Stent System Removal
- If unusual resistance is felt at any time during lesion access before stent implantation, the stent system and the guide catheter should be removed as a single unit.
- Do not attempt to pull an unexpanded stent back into the guide catheter, as stent or coating damage or stent dislodgment from the balloon may occur.
- Stent retrieval methods (use of additional wires, snares and/ or forceps) may result in additional trauma to the vascular site.
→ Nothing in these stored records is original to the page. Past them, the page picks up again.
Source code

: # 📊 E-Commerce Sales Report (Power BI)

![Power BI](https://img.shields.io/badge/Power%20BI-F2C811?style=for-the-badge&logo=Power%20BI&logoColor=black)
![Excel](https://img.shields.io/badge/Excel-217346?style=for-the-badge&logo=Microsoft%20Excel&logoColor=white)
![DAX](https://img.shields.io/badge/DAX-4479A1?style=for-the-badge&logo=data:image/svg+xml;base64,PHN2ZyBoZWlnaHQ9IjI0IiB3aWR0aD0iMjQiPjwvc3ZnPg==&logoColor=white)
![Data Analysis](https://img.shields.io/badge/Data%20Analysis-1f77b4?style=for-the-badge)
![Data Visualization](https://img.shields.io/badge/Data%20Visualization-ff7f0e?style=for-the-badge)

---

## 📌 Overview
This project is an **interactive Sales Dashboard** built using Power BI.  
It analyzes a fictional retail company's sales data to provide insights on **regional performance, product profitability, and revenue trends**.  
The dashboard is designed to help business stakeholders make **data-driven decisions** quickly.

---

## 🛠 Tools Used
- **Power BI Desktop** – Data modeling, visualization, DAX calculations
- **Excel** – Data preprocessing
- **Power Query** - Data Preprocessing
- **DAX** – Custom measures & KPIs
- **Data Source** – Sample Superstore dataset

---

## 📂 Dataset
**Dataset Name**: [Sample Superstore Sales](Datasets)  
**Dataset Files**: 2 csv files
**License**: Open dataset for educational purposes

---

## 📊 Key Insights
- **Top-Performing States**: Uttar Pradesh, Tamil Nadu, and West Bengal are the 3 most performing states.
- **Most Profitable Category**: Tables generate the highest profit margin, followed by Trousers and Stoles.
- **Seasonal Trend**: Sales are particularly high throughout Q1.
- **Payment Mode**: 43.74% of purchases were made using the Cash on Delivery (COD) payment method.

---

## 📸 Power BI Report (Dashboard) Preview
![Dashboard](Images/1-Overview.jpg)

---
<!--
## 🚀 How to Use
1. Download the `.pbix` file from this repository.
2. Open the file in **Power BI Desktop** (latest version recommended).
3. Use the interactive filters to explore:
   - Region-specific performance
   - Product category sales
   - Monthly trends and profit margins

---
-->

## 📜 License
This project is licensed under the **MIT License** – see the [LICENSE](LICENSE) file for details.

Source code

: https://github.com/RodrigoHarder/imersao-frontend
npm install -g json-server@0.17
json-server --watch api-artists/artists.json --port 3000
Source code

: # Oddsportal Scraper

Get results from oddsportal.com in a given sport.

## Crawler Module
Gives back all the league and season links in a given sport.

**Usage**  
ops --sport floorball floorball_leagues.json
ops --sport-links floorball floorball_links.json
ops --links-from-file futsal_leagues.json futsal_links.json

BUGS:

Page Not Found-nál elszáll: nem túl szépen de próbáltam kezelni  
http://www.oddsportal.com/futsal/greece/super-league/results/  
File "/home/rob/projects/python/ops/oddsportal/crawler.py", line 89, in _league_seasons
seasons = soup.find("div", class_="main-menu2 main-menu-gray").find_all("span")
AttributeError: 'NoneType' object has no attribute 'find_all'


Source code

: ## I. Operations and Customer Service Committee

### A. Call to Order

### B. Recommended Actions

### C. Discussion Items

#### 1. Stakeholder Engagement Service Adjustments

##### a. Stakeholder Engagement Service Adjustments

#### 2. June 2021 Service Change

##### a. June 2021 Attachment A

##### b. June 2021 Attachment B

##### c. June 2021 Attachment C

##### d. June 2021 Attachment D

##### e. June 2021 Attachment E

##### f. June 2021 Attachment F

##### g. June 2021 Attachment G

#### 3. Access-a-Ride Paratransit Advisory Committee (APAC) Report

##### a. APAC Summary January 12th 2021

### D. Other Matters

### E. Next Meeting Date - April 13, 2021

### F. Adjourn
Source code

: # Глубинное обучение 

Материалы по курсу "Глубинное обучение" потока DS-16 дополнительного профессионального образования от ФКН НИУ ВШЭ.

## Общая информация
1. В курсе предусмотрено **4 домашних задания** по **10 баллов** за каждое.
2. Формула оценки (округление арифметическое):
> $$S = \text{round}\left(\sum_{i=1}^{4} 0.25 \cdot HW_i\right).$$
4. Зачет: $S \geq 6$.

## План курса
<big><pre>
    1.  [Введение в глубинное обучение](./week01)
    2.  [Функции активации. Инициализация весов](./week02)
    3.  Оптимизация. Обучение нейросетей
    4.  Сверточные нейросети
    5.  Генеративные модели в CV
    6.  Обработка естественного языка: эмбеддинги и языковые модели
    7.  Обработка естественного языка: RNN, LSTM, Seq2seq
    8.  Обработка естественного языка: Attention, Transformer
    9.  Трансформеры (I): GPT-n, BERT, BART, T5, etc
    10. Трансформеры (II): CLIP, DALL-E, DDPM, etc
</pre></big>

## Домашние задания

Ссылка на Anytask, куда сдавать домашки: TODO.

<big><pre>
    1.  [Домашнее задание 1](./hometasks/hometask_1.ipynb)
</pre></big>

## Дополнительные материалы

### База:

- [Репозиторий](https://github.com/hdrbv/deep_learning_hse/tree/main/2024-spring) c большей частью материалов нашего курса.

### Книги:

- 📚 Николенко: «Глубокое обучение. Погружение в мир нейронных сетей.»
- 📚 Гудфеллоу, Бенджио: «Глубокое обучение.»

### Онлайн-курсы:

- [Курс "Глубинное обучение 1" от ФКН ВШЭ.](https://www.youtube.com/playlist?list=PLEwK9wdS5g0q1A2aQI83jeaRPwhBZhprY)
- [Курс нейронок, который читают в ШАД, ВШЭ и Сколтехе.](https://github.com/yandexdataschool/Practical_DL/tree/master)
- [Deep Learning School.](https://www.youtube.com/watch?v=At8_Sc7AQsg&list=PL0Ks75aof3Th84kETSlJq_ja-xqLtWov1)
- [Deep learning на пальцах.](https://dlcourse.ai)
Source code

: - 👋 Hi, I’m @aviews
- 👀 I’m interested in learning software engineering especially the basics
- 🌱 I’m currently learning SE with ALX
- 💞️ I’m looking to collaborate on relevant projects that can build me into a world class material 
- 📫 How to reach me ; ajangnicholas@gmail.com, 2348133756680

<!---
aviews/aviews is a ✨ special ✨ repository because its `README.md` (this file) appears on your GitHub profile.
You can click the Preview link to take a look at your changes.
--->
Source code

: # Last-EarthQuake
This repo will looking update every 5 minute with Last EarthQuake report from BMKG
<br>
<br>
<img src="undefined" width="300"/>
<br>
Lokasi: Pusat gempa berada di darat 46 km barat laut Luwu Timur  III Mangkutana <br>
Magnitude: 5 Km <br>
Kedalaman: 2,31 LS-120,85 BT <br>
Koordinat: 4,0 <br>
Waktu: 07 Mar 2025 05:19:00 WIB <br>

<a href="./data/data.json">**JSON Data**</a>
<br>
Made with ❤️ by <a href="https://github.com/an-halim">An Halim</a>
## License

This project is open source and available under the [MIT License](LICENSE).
- Care must be exercised when crossing a newly deployed stent with any wire, catheter or ancillary device to avoid disrupting the stent placement, apposition, and/or coating.
Potential Adverse Events
Potential adverse events (in alphabetical order) which may be associated with the use of a coronary stent in native coronary arteries include but are not limited to:
- Abrupt stent closure
- Acute myocardial infarction
- Allergic reaction to anti-coagulant and/or antiplatelet therapy, contrast medium, or stent materials
- Arrhythmias, including ventricular fibrillation and ventricular tachycardia
- Arteriovenous fistula
- Cardiac tamponade
- Cardiogenic shock/pulmonary edema
- Coronary aneurysm
- Emboli, distal (air, tissue or thrombotic material or material from devices(s) used in the procedure)
- Heart failure
- Hemorrhage, required transfusion
- Infection, local or systemic
- Ischemia, myocardial
- Pain, access site
- Perforation or rupture of coronary artery
- Pericardial effusion
- Pseudoaneurysm, femoral
- Renal failure
- Respiratory failure
- Restenosis of stented segment
- Stent embolization or migration
- Stent thrombosis/occlusion
- Stroke/cerebrovascular accident /TIA
- Total occlusion of coronary artery
- Vessel spasm
- Vessel trauma requiring surgical repair or reintervention
Potential adverse events not captured above, that may be unique to the paclitaxel drug coating:
- Allergic/immunologic reaction to drug (paclitaxel or structurally-related compounds) or the polymer stent coating (or its individual components)
- Blood product transfusion
- Gastrointestinal symptoms
- Hematologic dyscrasia (including leukopenia, neutropenia, thrombocytopenia)
- Hepatic enzyme changes
- Histologic changes in vessel wall, including inflammation, cellular damage or necrosis
- Peripheral neuropathy
There may be other potential adverse events that are unforeseen at this time.